Below, an item just posted on The New York Times website.

September 23, 2009
Controversial Egyptian Loses Unesco Vote
By Steven Erlanger

PARIS — In a fifth and final round of voting, a Bulgarian diplomat narrowly defeated Egypt’s culture minister for the leadership post at Unesco on Tuesday night, ending a bitterly fought contest in which critics of the Egyptian candidate accused him of anti-Semitism and censorship.

The victor, Irina Bokova, 57, won by a vote of 31 to 27 to be the new director-general of Unesco, the United Nations Educational, Scientific and Cultural Organization. Her opponent, Egyptian Culture Minister Farouk Hosny, 71, had been considered the favorite to win.

A race that began with nine candidates, with Mr. Hosny in the lead, was affected by charges against him that he was in favor of burning books by Israelis and keeping restrictions on Egypt’s carefully edited press – incompatible with a United Nations agency that is supposed to defend press freedom.

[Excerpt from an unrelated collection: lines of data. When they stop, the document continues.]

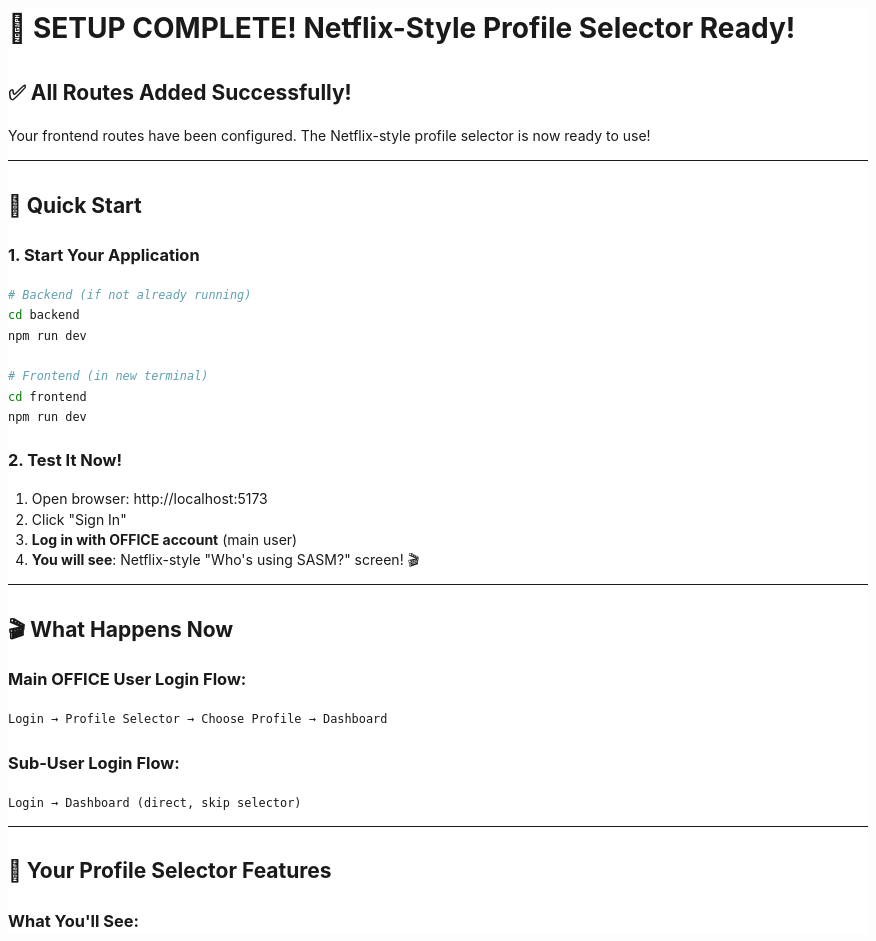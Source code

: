 # 🎉 SETUP COMPLETE! Netflix-Style Profile Selector Ready!

## ✅ All Routes Added Successfully!

Your frontend routes have been configured. The Netflix-style profile selector is now ready to use!

---

## 🚀 Quick Start

### 1. Start Your Application

```bash
# Backend (if not already running)
cd backend
npm run dev

# Frontend (in new terminal)
cd frontend
npm run dev
```

### 2. Test It Now!

1. Open browser: http://localhost:5173
2. Click "Sign In"
3. **Log in with OFFICE account** (main user)
4. **You will see**: Netflix-style "Who's using SASM?" screen! 🎬

---

## 🎬 What Happens Now

### Main OFFICE User Login Flow:
```
Login → Profile Selector → Choose Profile → Dashboard
```

### Sub-User Login Flow:
```
Login → Dashboard (direct, skip selector)
```

---

## 📱 Your Profile Selector Features

### What You'll See:

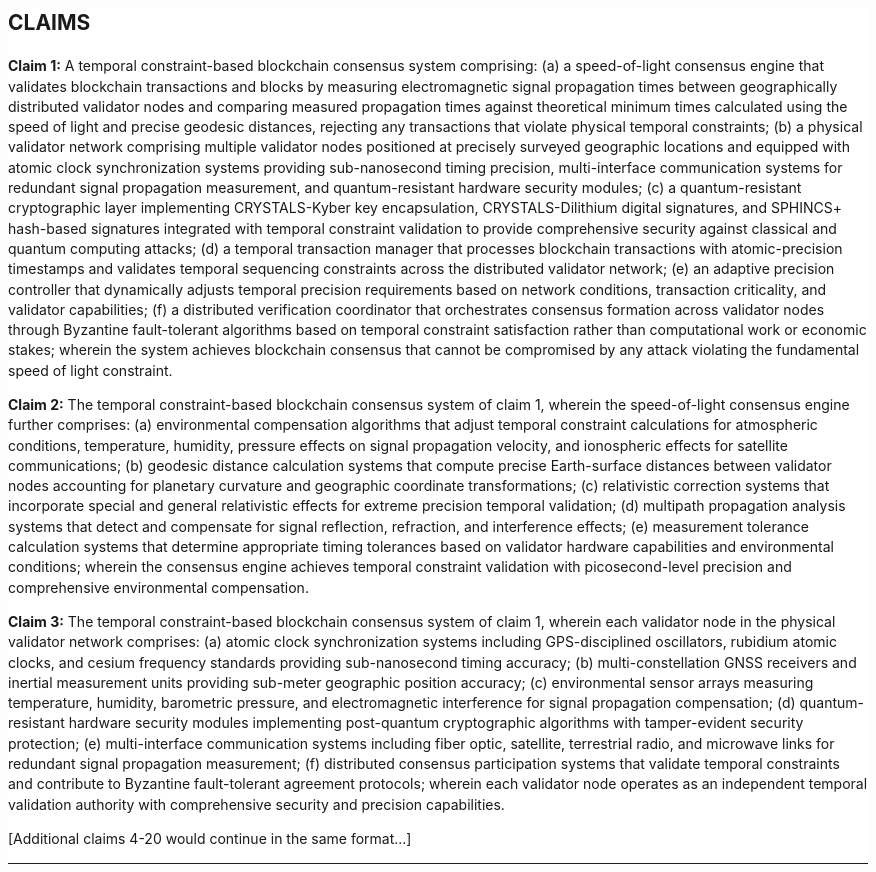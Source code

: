 
## CLAIMS

**Claim 1:** A temporal constraint-based blockchain consensus system comprising: (a) a speed-of-light consensus engine that validates blockchain transactions and blocks by measuring electromagnetic signal propagation times between geographically distributed validator nodes and comparing measured propagation times against theoretical minimum times calculated using the speed of light and precise geodesic distances, rejecting any transactions that violate physical temporal constraints; (b) a physical validator network comprising multiple validator nodes positioned at precisely surveyed geographic locations and equipped with atomic clock synchronization systems providing sub-nanosecond timing precision, multi-interface communication systems for redundant signal propagation measurement, and quantum-resistant hardware security modules; (c) a quantum-resistant cryptographic layer implementing CRYSTALS-Kyber key encapsulation, CRYSTALS-Dilithium digital signatures, and SPHINCS+ hash-based signatures integrated with temporal constraint validation to provide comprehensive security against classical and quantum computing attacks; (d) a temporal transaction manager that processes blockchain transactions with atomic-precision timestamps and validates temporal sequencing constraints across the distributed validator network; (e) an adaptive precision controller that dynamically adjusts temporal precision requirements based on network conditions, transaction criticality, and validator capabilities; (f) a distributed verification coordinator that orchestrates consensus formation across validator nodes through Byzantine fault-tolerant algorithms based on temporal constraint satisfaction rather than computational work or economic stakes; wherein the system achieves blockchain consensus that cannot be compromised by any attack violating the fundamental speed of light constraint.

**Claim 2:** The temporal constraint-based blockchain consensus system of claim 1, wherein the speed-of-light consensus engine further comprises: (a) environmental compensation algorithms that adjust temporal constraint calculations for atmospheric conditions, temperature, humidity, pressure effects on signal propagation velocity, and ionospheric effects for satellite communications; (b) geodesic distance calculation systems that compute precise Earth-surface distances between validator nodes accounting for planetary curvature and geographic coordinate transformations; (c) relativistic correction systems that incorporate special and general relativistic effects for extreme precision temporal validation; (d) multipath propagation analysis systems that detect and compensate for signal reflection, refraction, and interference effects; (e) measurement tolerance calculation systems that determine appropriate timing tolerances based on validator hardware capabilities and environmental conditions; wherein the consensus engine achieves temporal constraint validation with picosecond-level precision and comprehensive environmental compensation.

**Claim 3:** The temporal constraint-based blockchain consensus system of claim 1, wherein each validator node in the physical validator network comprises: (a) atomic clock synchronization systems including GPS-disciplined oscillators, rubidium atomic clocks, and cesium frequency standards providing sub-nanosecond timing accuracy; (b) multi-constellation GNSS receivers and inertial measurement units providing sub-meter geographic position accuracy; (c) environmental sensor arrays measuring temperature, humidity, barometric pressure, and electromagnetic interference for signal propagation compensation; (d) quantum-resistant hardware security modules implementing post-quantum cryptographic algorithms with tamper-evident security protection; (e) multi-interface communication systems including fiber optic, satellite, terrestrial radio, and microwave links for redundant signal propagation measurement; (f) distributed consensus participation systems that validate temporal constraints and contribute to Byzantine fault-tolerant agreement protocols; wherein each validator node operates as an independent temporal validation authority with comprehensive security and precision capabilities.

[Additional claims 4-20 would continue in the same format...]

---
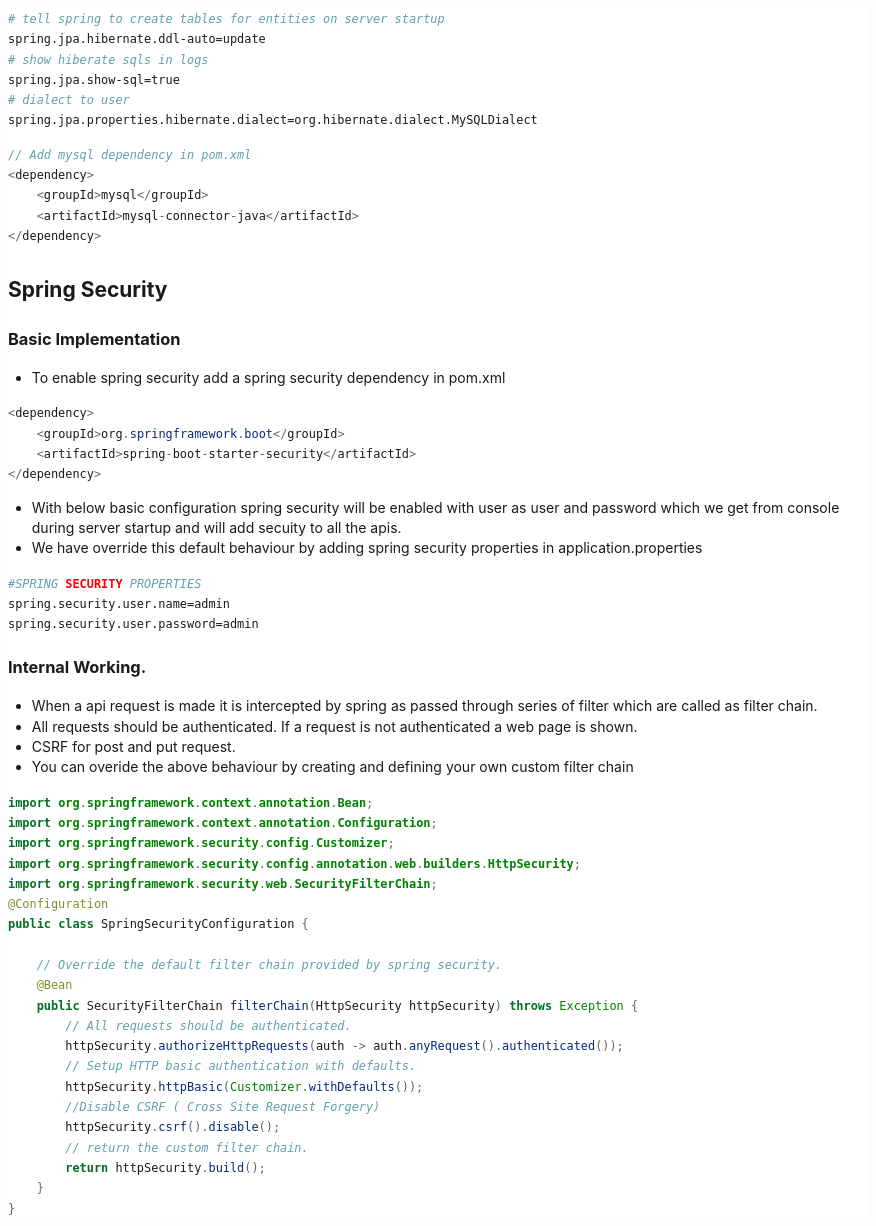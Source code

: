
 ```sh
# tell spring to create tables for entities on server startup
spring.jpa.hibernate.ddl-auto=update
# show hiberate sqls in logs
spring.jpa.show-sql=true
# dialect to user
spring.jpa.properties.hibernate.dialect=org.hibernate.dialect.MySQLDialect
```
```Java
// Add mysql dependency in pom.xml
<dependency>
	<groupId>mysql</groupId>
	<artifactId>mysql-connector-java</artifactId>
</dependency> 
```
<div class="page"/>

## Spring Security
### Basic Implementation
- To enable spring security add a spring security dependency in pom.xml
```java
<dependency>
	<groupId>org.springframework.boot</groupId>
	<artifactId>spring-boot-starter-security</artifactId>
</dependency>
```
- With below basic configuration spring security will be enabled with user as user and password which we get from console during server startup and will add secuity to all the apis.
- We have override this default behaviour by adding spring security properties in application.properties
```sh
#SPRING SECURITY PROPERTIES
spring.security.user.name=admin
spring.security.user.password=admin
```
### Internal Working.
- When a api request is made it is intercepted by spring as passed through series of filter which are called as filter chain.
- All requests should be authenticated. If a request is not authenticated a web page is shown.
- CSRF for post and put request.
- You can overide the above behaviour by creating and defining your own custom filter chain
```java
import org.springframework.context.annotation.Bean;
import org.springframework.context.annotation.Configuration;
import org.springframework.security.config.Customizer;
import org.springframework.security.config.annotation.web.builders.HttpSecurity;
import org.springframework.security.web.SecurityFilterChain;
@Configuration
public class SpringSecurityConfiguration {

	// Override the default filter chain provided by spring security.
	@Bean
	public SecurityFilterChain filterChain(HttpSecurity httpSecurity) throws Exception {
		// All requests should be authenticated.
		httpSecurity.authorizeHttpRequests(auth -> auth.anyRequest().authenticated());
		// Setup HTTP basic authentication with defaults.
		httpSecurity.httpBasic(Customizer.withDefaults());
		//Disable CSRF ( Cross Site Request Forgery)
		httpSecurity.csrf().disable();
		// return the custom filter chain.
		return httpSecurity.build();
	}
}
```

An alliance of Unesco board members opposed to Mr. Hosny finally coalesced around Ms. Bokova, a former Bulgarian Foreign Minister and currently Bulgaria’s ambassador to France and Unesco, which is headquartered in Paris.

Someone from the Arab world or Eastern Europe has never run Unesco. The new director general replaces Koichiro Matsuura of Japan.

(Background here: www.tomgrossmedia.com/mideastdispatches/archives/001033.html)

 

HELMSLEY HOTEL IN NEW YORK CANCELS DINNER FOR AHMADINEJAD

A leading New York hotel has canceled a banquet it was scheduled to host tomorrow evening after Iranian President Mahmoud Ahmadinejad announced he was to speak there. The Helmsley Hotel banquet suite had been booked by an Iranian student group.

A spokesman for the hotel said: “Neither the Iranian Mission nor President Ahmadinejad is welcome at any Helmsley facility. The Helmsley organization is grateful to United Against Nuclear Iran for bringing this matter to its attention so that appropriate action could be taken.”

“United Against Nuclear Iran” is a non-partisan, broad-based coalition in the United States.

Ahmadinejad is expected to stay at the Barclays InterContinental Hotel in New York.

By contrast, Ahmadinejad was given a warm welcome at his hotel in Switzerland in April, and the Swiss president was among those honoring the Iranian despot only days after he again called for the destruction of Israel. For more, see the dispatch: Swiss government requisitions 40 lavish hotel rooms for Ahmadinejad (& Elie Wiesel abused at Durban II) (April 23, 2009).

I suggest you also watch the important videos on that dispatch.

At the time, Harvard law professor Alan Dershowitz, a longtime subscriber to this email list, was manhandled by Swiss federal agents and forced out of the hotel where Ahmadinejad and Swiss President Hans-Rudolf Merz were meeting, after he announced plans to challenge the Iranian leader over his views on the Holocaust.

 

ARGENTINE PRESIDENT: I WILL CHALLENGE IRAN OVER AMIA BOMBING DURING UN SPEECH

Argentine President Cristina Fernández de Kirchner says that in her speech to the UN General Assembly in New York this week, she will challenge Iran over its connection to the 1994 AMIA center bombing in Buenos Aires that killed almost 100 Argentinean Jews.

Interpol has issued arrest warrants for several senior Iranian officials, including President Ahmadinejad’s new defense minister, over that attack.

 

“FOR WORLD LEADERS TO MEET AHMADINEJAD IS A STAB IN THE BACK TO IRANIANS”

Israel’s bestselling newspaper Yediot Ahronot writes in an editorial:

“It doesn’t really matter what Ahmadinejad will say in his UN speech. The fact that they are giving the stage to a serial Holocaust denier, who defrauds elections in his own country and murders opposition demonstrators, is a scandal. Any contact with the Iranian president, direct or indirect, is like a stab in the back of the freedom-striving Iranian people as well as being a moral crime against the Jewish people.”